Single by No Doubt

from the album The Beacon Street Collection
- B-side: "My Room Is Still Clean"
- Released: 1994
- Recorded: 1994
- Studio: Home Recordings (Fullerton, California)
- Genre: Ska
- Length: 2:38
- Label: Beacon Street
- Songwriter(s): Eric Stefani
- Producer(s): No Doubt

No Doubt singles chronology
| "Trapped in a Box" (1992) | "Squeal" (1994) | "Doghouse" (1994) |

Audio video
- "Squeal" on YouTube

= Squeal (song) =

"Squeal" is a song by American band No Doubt for their independent second studio album, The Beacon Street Collection (1995). Produced by the band, it was written by member Eric Stefani and released as the album's lead single in mid 1994. The band recorded "Squeal" in their Fullerton garage following Interscope Records's refusal to allow them studio time due to the commercial failure of No Doubt in 1992. Using the proceeds from their concerts, No Doubt created 7" singles for album tracks "Squeal" and "Doghouse". 1,000 copies of the single were distributed as part of the group's Beacon Street Records label.

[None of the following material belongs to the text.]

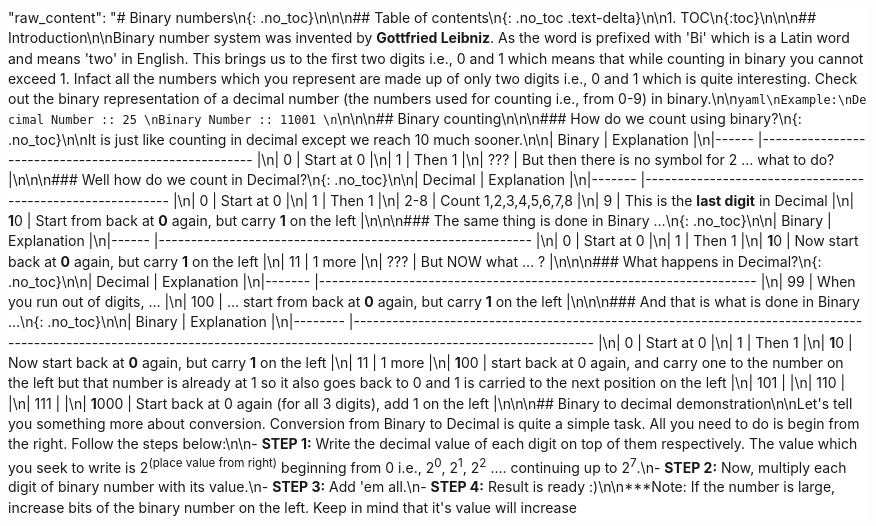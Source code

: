   "raw_content": "# Binary numbers\n{: .no_toc}\n\n\n## Table of contents\n{: .no_toc .text-delta}\n\n1. TOC\n{:toc}\n\n\n## Introduction\n\nBinary number system was invented by **Gottfried Leibniz**. As the word is prefixed with 'Bi' which is a Latin word and means 'two' in English. This brings us to the first two digits i.e., 0 and 1 which means that while counting in binary you cannot exceed 1. Infact all the numbers which you represent are made up of only two digits i.e., 0 and 1 which is quite interesting. Check out the binary representation of a decimal number (the numbers used for counting i.e., from 0-9) in binary.\n\n```yaml\nExample:\nDecimal Number :: 25 \nBinary Number :: 11001 \n```\n\n\n## Binary counting\n\n\n### How do we count using binary?\n{: .no_toc}\n\nIt is just like counting in decimal except we reach 10 much sooner.\n\n| Binary | Explanation                                            |\n|------ |------------------------------------------------------ |\n| 0      | Start at 0                                             |\n| 1      | Then 1                                                 |\n| ???    | But then there is no symbol for 2 &#x2026; what to do? |\n\n\n### Well how do we count in Decimal?\n{: .no_toc}\n\n| Decimal | Explanation                                                 |\n|------- |----------------------------------------------------------- |\n| 0       | Start at 0                                                  |\n| 1       | Then 1                                                      |\n| 2-8     | Count 1,2,3,4,5,6,7,8                                       |\n| 9       | This is the **last digit** in Decimal                       |\n| **1**0  | Start from back at **0** again, but carry **1** on the left |\n\n\n### The same thing is done in Binary &#x2026;\n{: .no_toc}\n\n| Binary | Explanation                                                |\n|------ |---------------------------------------------------------- |\n| 0      | Start at 0                                                 |\n| 1      | Then 1                                                     |\n| **1**0 | Now start back at **0** again, but carry **1** on the left |\n| 11     | 1 more                                                     |\n| ???    | But NOW what &#x2026; ?                                    |\n\n\n### What happens in Decimal?\n{: .no_toc}\n\n| Decimal | Explanation                                                          |\n|------- |-------------------------------------------------------------------- |\n| 99      | When you run out of digits, &#x2026;                                 |\n| 100     | &#x2026; start from back at **0** again, but carry **1** on the left |\n\n\n### And that is what is done in Binary &#x2026;\n{: .no_toc}\n\n| Binary   | Explanation                                                                                                                                                                |\n|-------- |-------------------------------------------------------------------------------------------------------------------------------------------------------------------------- |\n| 0        | Start at 0                                                                                                                                                                 |\n| 1        | Then 1                                                                                                                                                                     |\n| **1**0   | Now start back at **0** again, but carry **1** on the left                                                                                                                 |\n| 11       | 1 more                                                                                                                                                                     |\n| **1**00  | start back at 0 again, and carry one to the number on the left but that number is already at 1 so it also goes back to 0 and 1 is carried to the next position on the left |\n| 101      |                                                                                                                                                                            |\n| 110      |                                                                                                                                                                            |\n| 111      |                                                                                                                                                                            |\n| **1**000 | Start back at 0 again (for all 3 digits), add 1 on the left                                                                                                                |\n\n\n## Binary to decimal demonstration\n\nLet's tell you something more about conversion. Conversion from Binary to Decimal is quite a simple task. All you need to do is begin from the right. Follow the steps below:\n\n-   **STEP 1:** Write the decimal value of each digit on top of them respectively. The value which you seek to write is 2<sup>(place value from right)</sup> beginning from 0 i.e., 2<sup>0</sup>, 2<sup>1</sup>, 2<sup>2</sup> &#x2026;. continuing up to 2<sup>7</sup>.\n-   **STEP 2:** Now, multiply each digit of binary number with its value.\n-   **STEP 3:** Add 'em all.\n-   **STEP 4:** Result is ready :)\n\n***Note: If the number is large, increase bits of the binary number on the left. Keep in mind that it's value will increase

The single is a "ska-tinged" song with a more developed and rawer sound than their material from 1992. In addition to the band members performing their standard instruments, its instrumentation is joined by a saxophone, trombone, and trumpet. "Squeal" features the last performance by saxophonist Eric Carpenter, who left the band shortly after. The lyrics describe a female criminal who is under fire when her partner betrays their trust and reveals her behavior to the police. For revenge, she resolves to kill him. Music journalist and author Jeff Apt provided a mixed review of "Squeal", praising Tom Dumont and Adrian Young's contributions to the production, but criticizing its uneven sound.

== Background and release ==
After the release of No Doubt in 1992, Interscope Records was disappointed in No Doubt for the album's lack of critical and commercial success. As the group prepared to begin work on another album, Interscope refused to drop No Doubt from the label and revoked funding for their recording sessions. To avoid wasting time, the group began recording their own songs from a makeshift recording studio in their home garage. Guitarist Tom Dumont said that the group wanted to be able to sell products to their fans after concerts and shows, so they professionally recorded "Squeal" to be given away. The single was also one of the first songs recorded for The Beacon Street Collection, the group's second studio album.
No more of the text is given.